Rendered images with source text
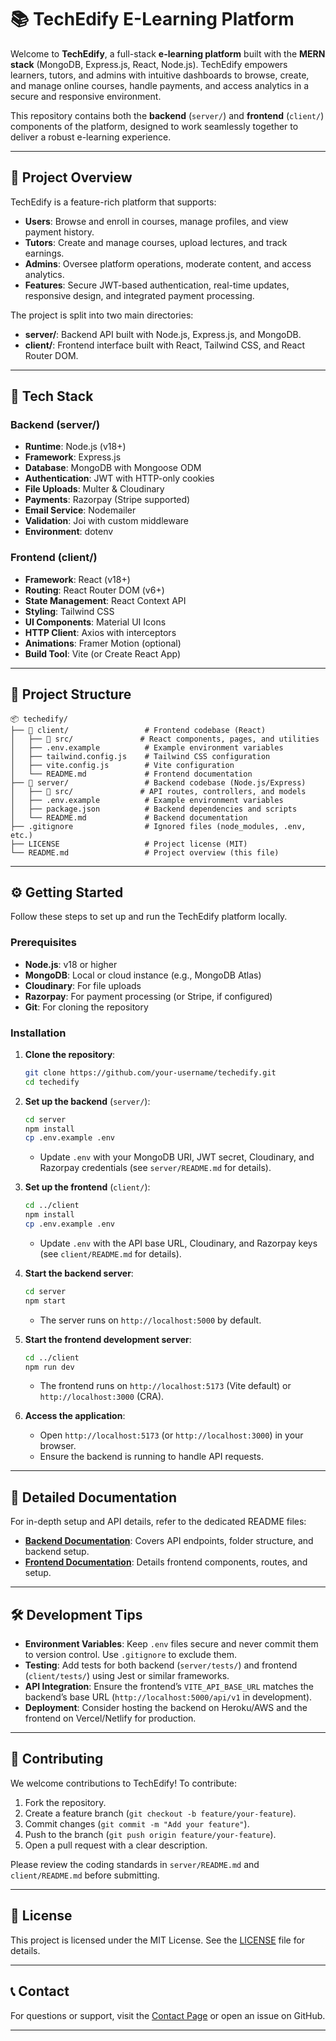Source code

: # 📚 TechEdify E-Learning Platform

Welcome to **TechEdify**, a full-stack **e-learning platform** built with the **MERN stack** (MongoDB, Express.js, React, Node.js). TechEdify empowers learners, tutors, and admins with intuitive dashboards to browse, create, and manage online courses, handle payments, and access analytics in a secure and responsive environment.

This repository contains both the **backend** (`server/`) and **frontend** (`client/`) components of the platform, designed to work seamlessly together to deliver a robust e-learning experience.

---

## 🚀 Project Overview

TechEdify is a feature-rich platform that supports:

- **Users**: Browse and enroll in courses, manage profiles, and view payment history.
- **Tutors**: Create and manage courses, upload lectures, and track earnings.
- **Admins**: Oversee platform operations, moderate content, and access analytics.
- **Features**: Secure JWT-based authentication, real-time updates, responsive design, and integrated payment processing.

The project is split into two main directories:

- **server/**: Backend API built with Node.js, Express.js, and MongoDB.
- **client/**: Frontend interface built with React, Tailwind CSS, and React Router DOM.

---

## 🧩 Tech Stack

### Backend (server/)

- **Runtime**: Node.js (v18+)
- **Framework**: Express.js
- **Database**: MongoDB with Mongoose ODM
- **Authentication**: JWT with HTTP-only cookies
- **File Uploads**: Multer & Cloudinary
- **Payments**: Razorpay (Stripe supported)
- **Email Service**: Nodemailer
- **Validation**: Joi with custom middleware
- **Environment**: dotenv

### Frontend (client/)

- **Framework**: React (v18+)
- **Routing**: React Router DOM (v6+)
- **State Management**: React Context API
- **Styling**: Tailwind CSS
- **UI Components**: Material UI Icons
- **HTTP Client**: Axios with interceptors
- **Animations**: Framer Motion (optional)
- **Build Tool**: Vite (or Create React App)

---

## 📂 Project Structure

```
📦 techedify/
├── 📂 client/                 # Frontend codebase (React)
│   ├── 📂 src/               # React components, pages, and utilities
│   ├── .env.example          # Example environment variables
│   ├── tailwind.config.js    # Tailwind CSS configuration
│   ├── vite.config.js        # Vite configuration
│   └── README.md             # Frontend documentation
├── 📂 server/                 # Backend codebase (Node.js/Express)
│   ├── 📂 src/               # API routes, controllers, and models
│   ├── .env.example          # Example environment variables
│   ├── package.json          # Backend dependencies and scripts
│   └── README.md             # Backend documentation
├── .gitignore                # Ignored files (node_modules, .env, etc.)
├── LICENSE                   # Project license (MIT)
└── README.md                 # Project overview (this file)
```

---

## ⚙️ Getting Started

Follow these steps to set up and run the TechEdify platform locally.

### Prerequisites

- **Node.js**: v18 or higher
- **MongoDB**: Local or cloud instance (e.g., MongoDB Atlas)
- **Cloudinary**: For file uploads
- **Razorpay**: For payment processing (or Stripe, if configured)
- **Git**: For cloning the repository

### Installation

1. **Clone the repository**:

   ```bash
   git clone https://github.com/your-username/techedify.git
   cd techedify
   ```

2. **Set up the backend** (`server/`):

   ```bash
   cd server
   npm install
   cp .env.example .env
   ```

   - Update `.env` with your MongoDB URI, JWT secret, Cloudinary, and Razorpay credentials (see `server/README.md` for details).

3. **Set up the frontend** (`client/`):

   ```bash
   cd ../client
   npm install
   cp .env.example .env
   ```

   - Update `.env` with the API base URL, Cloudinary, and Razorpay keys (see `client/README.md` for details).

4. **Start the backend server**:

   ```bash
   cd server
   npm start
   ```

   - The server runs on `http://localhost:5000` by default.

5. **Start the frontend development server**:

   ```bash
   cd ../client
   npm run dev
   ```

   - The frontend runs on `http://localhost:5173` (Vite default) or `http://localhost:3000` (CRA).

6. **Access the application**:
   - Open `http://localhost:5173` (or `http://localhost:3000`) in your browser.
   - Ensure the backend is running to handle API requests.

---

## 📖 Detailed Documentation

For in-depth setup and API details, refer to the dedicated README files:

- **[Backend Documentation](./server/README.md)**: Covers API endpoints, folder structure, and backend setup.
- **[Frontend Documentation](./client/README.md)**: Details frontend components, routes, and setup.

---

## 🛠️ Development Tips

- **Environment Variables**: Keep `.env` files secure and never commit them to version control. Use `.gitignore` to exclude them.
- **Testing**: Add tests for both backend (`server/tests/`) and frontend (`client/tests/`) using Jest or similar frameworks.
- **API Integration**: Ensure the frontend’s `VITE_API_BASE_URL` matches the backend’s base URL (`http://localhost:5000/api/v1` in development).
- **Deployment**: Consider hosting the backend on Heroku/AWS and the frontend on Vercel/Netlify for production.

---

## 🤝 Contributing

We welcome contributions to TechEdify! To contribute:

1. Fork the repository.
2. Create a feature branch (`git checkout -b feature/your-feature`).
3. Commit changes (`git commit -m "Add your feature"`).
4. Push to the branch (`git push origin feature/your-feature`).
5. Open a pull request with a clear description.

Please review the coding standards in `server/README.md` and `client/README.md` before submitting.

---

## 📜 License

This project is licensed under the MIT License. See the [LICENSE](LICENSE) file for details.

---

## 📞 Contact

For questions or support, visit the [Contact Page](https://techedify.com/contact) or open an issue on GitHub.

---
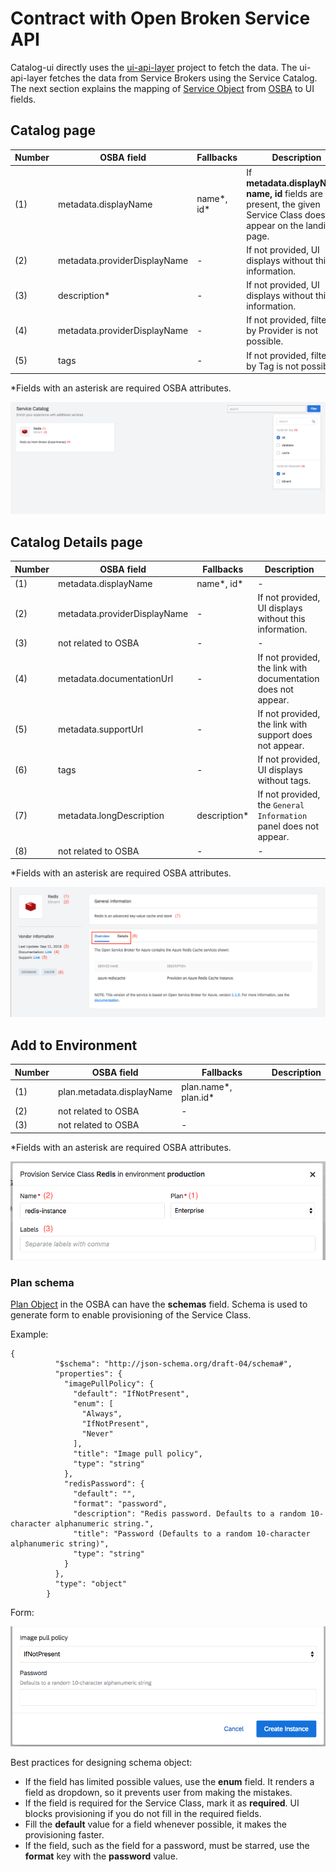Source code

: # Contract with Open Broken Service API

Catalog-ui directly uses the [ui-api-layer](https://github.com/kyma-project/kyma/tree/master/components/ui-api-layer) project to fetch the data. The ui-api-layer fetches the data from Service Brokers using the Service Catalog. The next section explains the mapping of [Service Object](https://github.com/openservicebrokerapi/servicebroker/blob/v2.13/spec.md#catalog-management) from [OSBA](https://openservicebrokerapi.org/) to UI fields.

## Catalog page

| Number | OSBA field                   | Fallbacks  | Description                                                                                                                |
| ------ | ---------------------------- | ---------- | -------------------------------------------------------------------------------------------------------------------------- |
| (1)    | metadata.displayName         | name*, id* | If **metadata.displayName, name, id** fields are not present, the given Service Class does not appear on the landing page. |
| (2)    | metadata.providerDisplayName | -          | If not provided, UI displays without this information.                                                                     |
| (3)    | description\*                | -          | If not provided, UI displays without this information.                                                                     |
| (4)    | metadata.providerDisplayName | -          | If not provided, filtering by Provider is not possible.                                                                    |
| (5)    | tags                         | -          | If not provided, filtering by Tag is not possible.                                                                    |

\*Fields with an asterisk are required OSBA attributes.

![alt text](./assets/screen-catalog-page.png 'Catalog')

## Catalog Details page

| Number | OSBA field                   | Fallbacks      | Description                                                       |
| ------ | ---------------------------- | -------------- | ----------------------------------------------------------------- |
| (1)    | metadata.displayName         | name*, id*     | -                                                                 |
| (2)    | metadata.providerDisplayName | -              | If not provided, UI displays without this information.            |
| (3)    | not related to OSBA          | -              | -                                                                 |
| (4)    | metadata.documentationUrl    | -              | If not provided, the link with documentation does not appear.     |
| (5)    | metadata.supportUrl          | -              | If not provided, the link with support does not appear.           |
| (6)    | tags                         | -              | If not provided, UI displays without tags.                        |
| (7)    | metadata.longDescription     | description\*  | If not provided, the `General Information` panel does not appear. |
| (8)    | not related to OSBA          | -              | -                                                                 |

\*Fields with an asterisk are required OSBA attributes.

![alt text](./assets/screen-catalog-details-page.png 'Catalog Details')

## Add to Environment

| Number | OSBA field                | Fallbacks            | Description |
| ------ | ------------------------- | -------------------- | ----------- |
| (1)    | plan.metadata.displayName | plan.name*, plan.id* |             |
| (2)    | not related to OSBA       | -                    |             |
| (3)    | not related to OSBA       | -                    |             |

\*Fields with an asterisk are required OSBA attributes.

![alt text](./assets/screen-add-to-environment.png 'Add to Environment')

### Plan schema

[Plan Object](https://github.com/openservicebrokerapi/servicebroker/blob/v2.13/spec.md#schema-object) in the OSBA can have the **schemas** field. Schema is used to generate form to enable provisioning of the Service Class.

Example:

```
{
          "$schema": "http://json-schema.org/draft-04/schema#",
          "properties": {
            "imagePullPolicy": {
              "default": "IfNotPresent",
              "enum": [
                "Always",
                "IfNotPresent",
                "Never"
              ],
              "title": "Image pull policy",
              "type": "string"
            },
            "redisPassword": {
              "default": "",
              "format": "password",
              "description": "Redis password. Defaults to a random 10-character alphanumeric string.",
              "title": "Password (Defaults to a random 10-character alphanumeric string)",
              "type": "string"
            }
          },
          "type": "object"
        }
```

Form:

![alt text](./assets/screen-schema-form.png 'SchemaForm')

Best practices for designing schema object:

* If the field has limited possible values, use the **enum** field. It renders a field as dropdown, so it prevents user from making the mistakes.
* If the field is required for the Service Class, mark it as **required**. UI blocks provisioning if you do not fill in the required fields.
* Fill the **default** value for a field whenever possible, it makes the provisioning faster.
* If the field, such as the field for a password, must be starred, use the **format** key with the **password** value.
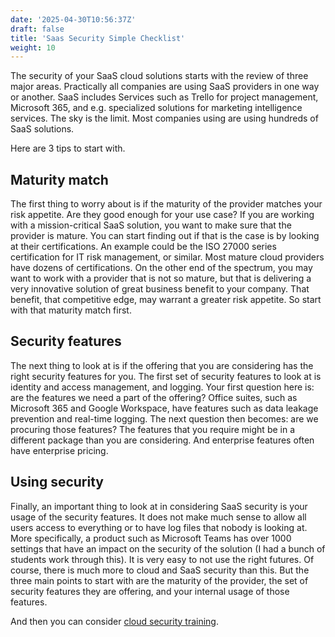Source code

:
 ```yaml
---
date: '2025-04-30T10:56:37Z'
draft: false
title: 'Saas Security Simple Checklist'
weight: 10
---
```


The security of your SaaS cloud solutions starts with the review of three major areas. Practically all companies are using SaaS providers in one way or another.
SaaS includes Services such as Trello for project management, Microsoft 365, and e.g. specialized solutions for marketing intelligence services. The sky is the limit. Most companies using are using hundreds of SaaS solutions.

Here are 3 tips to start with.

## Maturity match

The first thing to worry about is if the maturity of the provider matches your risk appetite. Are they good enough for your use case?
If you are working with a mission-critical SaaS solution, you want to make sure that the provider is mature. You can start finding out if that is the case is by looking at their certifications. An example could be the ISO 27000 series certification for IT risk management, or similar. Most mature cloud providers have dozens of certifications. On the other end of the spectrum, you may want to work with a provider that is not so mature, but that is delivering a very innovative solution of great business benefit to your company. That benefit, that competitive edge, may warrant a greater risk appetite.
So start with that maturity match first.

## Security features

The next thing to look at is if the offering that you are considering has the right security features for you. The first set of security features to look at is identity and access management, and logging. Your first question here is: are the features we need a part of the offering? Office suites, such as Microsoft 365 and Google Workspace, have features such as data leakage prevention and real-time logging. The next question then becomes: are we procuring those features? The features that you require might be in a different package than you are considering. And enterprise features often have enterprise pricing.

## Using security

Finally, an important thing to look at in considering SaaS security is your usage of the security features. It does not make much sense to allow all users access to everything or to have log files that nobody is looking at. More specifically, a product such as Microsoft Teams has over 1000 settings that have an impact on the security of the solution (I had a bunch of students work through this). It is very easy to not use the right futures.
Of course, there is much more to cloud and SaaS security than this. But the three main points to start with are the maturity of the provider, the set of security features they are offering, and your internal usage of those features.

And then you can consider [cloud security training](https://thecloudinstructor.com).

■ **Assignment**
Working through the records, find each line containing the word "random" and copy it.

■ **Expected answer**
              "description": "Redis password. Defaults to a random 10-character alphanumeric string.",
              "title": "Password (Defaults to a random 10-character alphanumeric string)",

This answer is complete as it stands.